-- Opening Marker --

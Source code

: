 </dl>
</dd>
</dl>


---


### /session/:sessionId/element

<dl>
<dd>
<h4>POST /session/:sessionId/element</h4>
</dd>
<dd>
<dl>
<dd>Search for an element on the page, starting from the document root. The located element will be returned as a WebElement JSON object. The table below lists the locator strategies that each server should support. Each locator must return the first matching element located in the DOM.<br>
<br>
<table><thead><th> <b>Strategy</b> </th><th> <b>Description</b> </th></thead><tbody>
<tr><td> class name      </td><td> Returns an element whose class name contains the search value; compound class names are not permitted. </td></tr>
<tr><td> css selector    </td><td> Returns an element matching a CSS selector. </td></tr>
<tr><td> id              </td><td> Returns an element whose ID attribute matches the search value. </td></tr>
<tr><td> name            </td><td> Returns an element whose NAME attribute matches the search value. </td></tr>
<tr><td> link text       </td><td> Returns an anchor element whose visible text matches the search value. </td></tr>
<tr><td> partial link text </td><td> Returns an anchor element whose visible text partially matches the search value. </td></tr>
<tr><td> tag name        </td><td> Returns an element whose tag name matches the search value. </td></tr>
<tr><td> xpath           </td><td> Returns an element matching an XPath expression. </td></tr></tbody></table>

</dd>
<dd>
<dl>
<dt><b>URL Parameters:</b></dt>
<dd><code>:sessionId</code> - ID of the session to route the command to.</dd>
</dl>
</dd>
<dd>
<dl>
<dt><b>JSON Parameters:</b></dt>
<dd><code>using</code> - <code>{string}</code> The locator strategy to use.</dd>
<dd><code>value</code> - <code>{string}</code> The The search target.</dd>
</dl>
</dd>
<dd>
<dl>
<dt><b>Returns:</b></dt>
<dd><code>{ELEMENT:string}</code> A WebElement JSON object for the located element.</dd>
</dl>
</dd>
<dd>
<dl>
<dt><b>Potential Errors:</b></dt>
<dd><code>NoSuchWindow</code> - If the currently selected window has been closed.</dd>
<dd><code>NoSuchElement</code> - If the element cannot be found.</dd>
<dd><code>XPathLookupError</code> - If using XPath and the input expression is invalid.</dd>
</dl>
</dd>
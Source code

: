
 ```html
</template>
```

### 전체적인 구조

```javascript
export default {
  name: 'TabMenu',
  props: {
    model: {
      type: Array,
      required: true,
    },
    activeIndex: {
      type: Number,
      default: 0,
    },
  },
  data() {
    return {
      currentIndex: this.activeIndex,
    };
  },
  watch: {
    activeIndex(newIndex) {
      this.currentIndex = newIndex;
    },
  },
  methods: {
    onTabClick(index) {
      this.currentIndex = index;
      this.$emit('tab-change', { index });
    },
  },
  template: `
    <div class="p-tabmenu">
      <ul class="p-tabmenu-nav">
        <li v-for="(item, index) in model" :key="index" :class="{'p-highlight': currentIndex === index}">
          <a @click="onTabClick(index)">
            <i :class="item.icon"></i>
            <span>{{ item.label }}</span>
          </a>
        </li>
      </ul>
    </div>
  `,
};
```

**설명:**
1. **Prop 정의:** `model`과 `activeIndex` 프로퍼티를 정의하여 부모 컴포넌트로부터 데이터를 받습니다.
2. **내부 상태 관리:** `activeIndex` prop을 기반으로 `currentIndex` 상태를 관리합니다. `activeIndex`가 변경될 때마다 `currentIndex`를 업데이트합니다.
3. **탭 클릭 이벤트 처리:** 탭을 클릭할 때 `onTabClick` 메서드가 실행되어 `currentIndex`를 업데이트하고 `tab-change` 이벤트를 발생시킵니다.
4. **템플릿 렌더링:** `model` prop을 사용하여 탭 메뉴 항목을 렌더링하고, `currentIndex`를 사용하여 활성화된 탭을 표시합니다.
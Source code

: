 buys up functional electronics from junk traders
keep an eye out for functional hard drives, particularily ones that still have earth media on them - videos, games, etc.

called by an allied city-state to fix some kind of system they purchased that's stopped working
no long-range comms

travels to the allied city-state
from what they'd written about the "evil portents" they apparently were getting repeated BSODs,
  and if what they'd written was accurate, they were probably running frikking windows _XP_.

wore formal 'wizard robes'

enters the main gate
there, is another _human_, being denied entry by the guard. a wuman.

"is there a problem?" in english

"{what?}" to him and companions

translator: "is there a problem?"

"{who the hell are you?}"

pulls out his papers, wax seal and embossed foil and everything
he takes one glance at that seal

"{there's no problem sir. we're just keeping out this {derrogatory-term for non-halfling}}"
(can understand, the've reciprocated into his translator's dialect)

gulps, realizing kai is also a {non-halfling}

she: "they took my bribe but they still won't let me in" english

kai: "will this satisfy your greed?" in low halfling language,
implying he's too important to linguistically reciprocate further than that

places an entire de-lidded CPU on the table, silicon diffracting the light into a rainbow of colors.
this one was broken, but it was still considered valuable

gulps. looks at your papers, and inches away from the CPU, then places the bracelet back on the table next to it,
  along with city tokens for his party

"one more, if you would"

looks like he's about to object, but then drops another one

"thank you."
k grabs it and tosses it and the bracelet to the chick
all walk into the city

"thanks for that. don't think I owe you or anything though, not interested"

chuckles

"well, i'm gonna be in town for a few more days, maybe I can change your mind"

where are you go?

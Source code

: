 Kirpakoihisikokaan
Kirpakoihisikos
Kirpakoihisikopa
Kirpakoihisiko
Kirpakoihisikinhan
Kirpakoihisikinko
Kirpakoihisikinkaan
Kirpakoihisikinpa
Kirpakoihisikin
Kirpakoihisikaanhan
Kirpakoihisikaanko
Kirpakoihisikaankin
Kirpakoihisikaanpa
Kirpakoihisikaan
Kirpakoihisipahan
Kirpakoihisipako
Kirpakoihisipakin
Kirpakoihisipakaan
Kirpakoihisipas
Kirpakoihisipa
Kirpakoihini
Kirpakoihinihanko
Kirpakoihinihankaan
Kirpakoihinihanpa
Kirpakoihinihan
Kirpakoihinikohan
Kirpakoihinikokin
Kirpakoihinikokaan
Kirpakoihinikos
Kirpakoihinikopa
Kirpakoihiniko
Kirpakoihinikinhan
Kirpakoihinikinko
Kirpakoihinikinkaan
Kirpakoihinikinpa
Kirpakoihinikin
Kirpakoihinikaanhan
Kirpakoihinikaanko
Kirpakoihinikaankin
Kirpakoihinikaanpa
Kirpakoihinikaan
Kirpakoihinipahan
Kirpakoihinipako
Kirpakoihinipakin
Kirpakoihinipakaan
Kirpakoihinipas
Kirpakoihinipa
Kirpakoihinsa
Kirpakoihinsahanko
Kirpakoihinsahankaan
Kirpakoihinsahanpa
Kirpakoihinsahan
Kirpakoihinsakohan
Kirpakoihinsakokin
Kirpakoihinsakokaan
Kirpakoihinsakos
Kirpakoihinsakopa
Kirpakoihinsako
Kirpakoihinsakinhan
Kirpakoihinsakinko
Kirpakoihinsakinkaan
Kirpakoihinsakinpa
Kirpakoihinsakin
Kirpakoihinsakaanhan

-- Closing Marker --

Collect, from the material above, every line containing the word "item".

        <li v-for="(item, index) in model" :key="index" :class="{'p-highlight': currentIndex === index}">
            <i :class="item.icon"></i>
            <span>{{ item.label }}</span>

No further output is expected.